▸ **Exercise prompt**:
In the lines below, look for "returned". Copy each line where it appears.

----- Provided data

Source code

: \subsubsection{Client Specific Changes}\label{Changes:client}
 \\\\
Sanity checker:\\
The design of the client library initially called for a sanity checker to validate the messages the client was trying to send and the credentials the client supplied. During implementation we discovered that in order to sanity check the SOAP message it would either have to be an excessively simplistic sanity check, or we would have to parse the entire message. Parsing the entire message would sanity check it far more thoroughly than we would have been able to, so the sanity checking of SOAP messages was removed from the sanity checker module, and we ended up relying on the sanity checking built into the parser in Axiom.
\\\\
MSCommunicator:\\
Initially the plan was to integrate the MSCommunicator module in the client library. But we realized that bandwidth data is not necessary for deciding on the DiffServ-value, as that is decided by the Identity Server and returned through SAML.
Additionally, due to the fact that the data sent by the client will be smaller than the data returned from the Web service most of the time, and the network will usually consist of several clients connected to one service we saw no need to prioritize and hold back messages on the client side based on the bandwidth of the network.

----------

▸ **Answer to this task**:
Initially the plan was to integrate the MSCommunicator module in the client library. But we realized that bandwidth data is not necessary for deciding on the DiffServ-value, as that is decided by the Identity Server and returned through SAML.
Additionally, due to the fact that the data sent by the client will be smaller than the data returned from the Web service most of the time, and the network will usually consist of several clients connected to one service we saw no need to prioritize and hold back messages on the client side based on the bandwidth of the network.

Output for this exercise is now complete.